Detrimental impact of prosthetic aortic endocarditis on early and long-term outcome: Results from a Multicenter European Initiative

G. Santarpino 1, F. Biancari 2, F. Onorati 3, G. Mariscalco 4, M. De Feo 5, A. Messina 6, F. Santini 7, C. Beghi 3, G. Nappi 5, G. Troise 6, G. Passerone 7, J. Heikkinen 2, G. Faggian 3, T. Fischlein 1
  • 1Klinikum Nürnberg, Cardiac Surgery, Nürnberg, Germany
  • 2University of Oulu, Cardiac Surgery, Oulu, Finland
  • 3University of Verona Medical School, Cardiac Surgery, Verona, Italy
  • 4Varese University Hospital, Varese, Italy
  • 5Second University of Naples, Department of Cardiothoracic and Respiratory Sciences, Napoli, Italy
  • 6Poliambulanza Foundation Hospital, Brescia, Cardiac Surgery, Brescia, Italy
  • 7San Martino University Hospital Genoa, Cardiac Surgery, Genoa, Italy

Objectives: To evaluate the impact of prosthetic aortic valve endocarditis (pAVE) in the multicenter European “RECORD” (Redo Cardiac Operation Research Database) Initiative.
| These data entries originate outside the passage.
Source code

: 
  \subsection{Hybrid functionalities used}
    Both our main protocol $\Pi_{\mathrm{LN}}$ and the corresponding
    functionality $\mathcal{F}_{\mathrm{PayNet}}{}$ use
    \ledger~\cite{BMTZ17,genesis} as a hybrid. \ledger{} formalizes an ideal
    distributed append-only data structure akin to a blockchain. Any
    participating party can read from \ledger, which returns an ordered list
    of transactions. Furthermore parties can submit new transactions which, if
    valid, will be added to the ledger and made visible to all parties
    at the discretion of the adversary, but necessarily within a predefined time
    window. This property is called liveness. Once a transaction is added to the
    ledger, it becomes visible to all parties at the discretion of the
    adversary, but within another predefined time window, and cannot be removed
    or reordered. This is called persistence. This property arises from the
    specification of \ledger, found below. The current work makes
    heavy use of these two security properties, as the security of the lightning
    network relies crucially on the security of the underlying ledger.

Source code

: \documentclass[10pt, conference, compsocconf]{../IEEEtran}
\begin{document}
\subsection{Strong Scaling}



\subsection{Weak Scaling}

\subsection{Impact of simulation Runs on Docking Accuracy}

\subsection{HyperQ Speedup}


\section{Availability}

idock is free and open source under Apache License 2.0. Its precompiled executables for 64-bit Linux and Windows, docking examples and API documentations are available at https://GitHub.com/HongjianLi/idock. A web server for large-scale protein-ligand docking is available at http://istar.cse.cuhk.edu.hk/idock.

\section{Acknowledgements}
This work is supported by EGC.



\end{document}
Methods: Early-to-long term results in redo-AVR for pAVE during the last 10 years at 7 Institutions were compared to those achieved in the absence of pAVE. Determinants of mortality and acute heart failure (AHF) were analyzed.

Results: One-hundred-fifty-four patients (21.7%) out of 711 redo-AVR had pAVE. Patients with pAVE showed higher hospital mortality (9.7% vs 3.8%, p = .006), higher major cardiovascular re-entry complications (p = .005), transfusions (p = .0001), perioperative low-output syndrome (p = .0001), intraaortic balloon pumping (p = .017), stroke (p = .005), respiratory failure (p = .05), prolonged intubation (p = .0001), pneumonia (p = .002), acute renal insufficiency (p = .0001), renal replacement therapy (p = .008), permanent pacemaker (p = .003). Ten-year actuarial survival was reduced by pAVE (43.3 ± 7.0% vs 88.1 ± 2.3%, p = .0001), as well as freedom from AHF (p = .0001, Fig.1 left panel) and re-interventions (p = .0001, Fig.1 right panel). pAVE was an independent predictor of mortality (p = .0001; O.R. 8.2, 95% C.I. 4.3 - 15.8) and AHF (p = .003; O.R. 3.5, 95% C.I. 1.5-8.0). Results of pAVE in the last 5-years did not differ from those of previous 5-years in all early and long-term endpoints. Interestingly, implantation of biologic (vs mechanical) prostheses for pAVE determined similar 10-year survival (p = NS) but lower freedom from AHF (p = .023).

Conclusion: pAVE still represents a major challenge with poor early and long-term results.